Porém, este culto a Vishnu fez impacto na primeira escola, a Visishtaidwaita, que preferiu o culto a Shiva. E, desta forma, tem sido toda esta diversidade.

Não foi isto o que a escola Vedanta original havia concebido.
 Pode-se provar claramente o fato de que, das duas divisões principais, que orientavam a vida naqueles tempos, por uma parte Brahmacharya, Grihasta e Vanaprasta e, por outra Samnyasa e o que segue, a primeira destas duas divisões era para atingir os frutos da vida no mundo, adorando a Deus com forma, chame-se a isto Saguna ou como se queira agora; enquanto que na segunda, começando por Samnyasa, o motivo da realização constituía o aspecto Nirguna.

Veremos mais adiante o que realmente significa Nirguna; em todo caso, jamais significou “sem forma”.

De acordo com os progressos alcançados pelos Samnyasis em suas práticas, se lhes classificava antigamente em seis categorias diferentes. 
As quatro primeiras constituíam uma só classe, as duas últimas não.

As quatro primeiras eram denominadas Atmiyas (Espiritualistas), significando, com isso que estavam empenhados à investigação Átmica (espiritual), da variedade Sankya (analítica). 
Este nome de Atmiyas os diferenciava dos que viviam sua vida mundana e são chamados Prakritas (materialistas).

Dessas primeiras quatro categorias de Samnyasis, vinha, em primeiro lugar o Kutichaka, aquela pessoa que vive em uma ermida praticando; depois vinha o Paravrajaka, ou caminhante sem lar; dedicado à instrução do povo; em seguida, a categoria de Hamsa, do qual se afirma que atingiu a perfeita discriminação entre o verdadeiro e o falso; sabe-se, além disso, que o Samnyasi desta categoria procura deixar fora de combate o Eu egocêntrico, recitando, para isso, a famosa f´órmula “Hamsa soham Hamsaha” – “Brahm sou eu, eu sou Brahm”.

Na categoria seguinte, a Paramahamsa, se diz que, como resultado de haver aniquilado o citado Eu egocêntrico, atinge o contato com a Divindade em seu aspecto Nirguna, ou Átman, e permanece imaculado e desligado de toda atividade materialista ou mundana. Este Átman está livre das qualidades (gunatita) e é mera testemunha de tudo; está entronizado no coração de cada um (ishwara sarvabhutanam hriddese ati tishthati). Sabemos pelos Upanishads que é do tamanho de um dedo polegar (angushta matra purusha).

Denomina-se esta realização de contato Nirguna; é a culminação do Karma-Yogam do Samnyasi, porque, nas etapas anteriores, ele já havia tomado contato com os outros aspectos Akshara e Jivatma, da Divindade.

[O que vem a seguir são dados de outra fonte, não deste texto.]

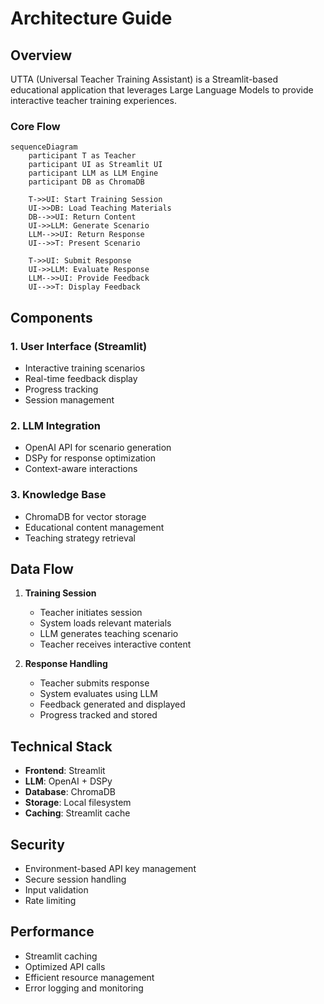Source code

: # Architecture Guide

## Overview

UTTA (Universal Teacher Training Assistant) is a Streamlit-based educational application that leverages Large Language Models to provide interactive teacher training experiences.

### Core Flow

```mermaid
sequenceDiagram
    participant T as Teacher
    participant UI as Streamlit UI
    participant LLM as LLM Engine
    participant DB as ChromaDB
    
    T->>UI: Start Training Session
    UI->>DB: Load Teaching Materials
    DB-->>UI: Return Content
    UI->>LLM: Generate Scenario
    LLM-->>UI: Return Response
    UI-->>T: Present Scenario

    T->>UI: Submit Response
    UI->>LLM: Evaluate Response
    LLM-->>UI: Provide Feedback
    UI-->>T: Display Feedback
```

## Components

### 1. User Interface (Streamlit)
- Interactive training scenarios
- Real-time feedback display
- Progress tracking
- Session management

### 2. LLM Integration
- OpenAI API for scenario generation
- DSPy for response optimization
- Context-aware interactions

### 3. Knowledge Base
- ChromaDB for vector storage
- Educational content management
- Teaching strategy retrieval

## Data Flow

1. **Training Session**
   - Teacher initiates session
   - System loads relevant materials
   - LLM generates teaching scenario
   - Teacher receives interactive content

2. **Response Handling**
   - Teacher submits response
   - System evaluates using LLM
   - Feedback generated and displayed
   - Progress tracked and stored

## Technical Stack

- **Frontend**: Streamlit
- **LLM**: OpenAI + DSPy
- **Database**: ChromaDB
- **Storage**: Local filesystem
- **Caching**: Streamlit cache

## Security

- Environment-based API key management
- Secure session handling
- Input validation
- Rate limiting

## Performance

- Streamlit caching
- Optimized API calls
- Efficient resource management
- Error logging and monitoring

A obtenção deste plano Nirguna é o que se denomina ter alcançado o Adhistana ou Paramstana mencionado no GITA (Yogui param sthanamupidi chadyam). 
Quando chegou até aqui, afirma-se que ele é um Mukta, ou seja, o que se liberou da não ilusória obrigação de seguir na existência cíclica.

Assim é que se justifica seu título de Yogue (Yogaruda), porque, anteriormente, este era um nome de favor que se outorgava porque se encontrava na tarefa (Karma) de ascender os degraus do Yoga (Arurukshu). 
Também lhe é conferido o nome de Vijayi para destacar que conquistou a morte, e se diz que ele está liberado da ação, ou seja, que alcançou a liberdade (Swatantra).

As duas categorias finais do Samnyasi são Turiyatita e Abadhuta.  A primeira das duas significa transcender ao quarto plano (Avyaktam) de realização; a outra denota nudez, porém, neste caso, esta não se refere à roupa, mas destaca a plena liberdade do Princípio Vital para tomar o corpo e deixá-lo à sua inteira vontade.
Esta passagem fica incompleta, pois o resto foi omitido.